Dataset:
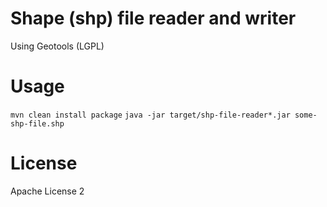 # Shape (shp) file reader and writer

Using Geotools (LGPL)

# Usage

`mvn clean install package`
`java -jar target/shp-file-reader*.jar some-shp-file.shp`

# License

Apache License 2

Problem requirements: The result should be the material above, unchanged and free of pictures; please print it.

Response:
 # Shape (shp) file reader and writer

Using Geotools (LGPL)

# Usage

`mvn clean install package`
`java -jar target/shp-file-reader*.jar some-shp-file.shp`

# License

Apache License 2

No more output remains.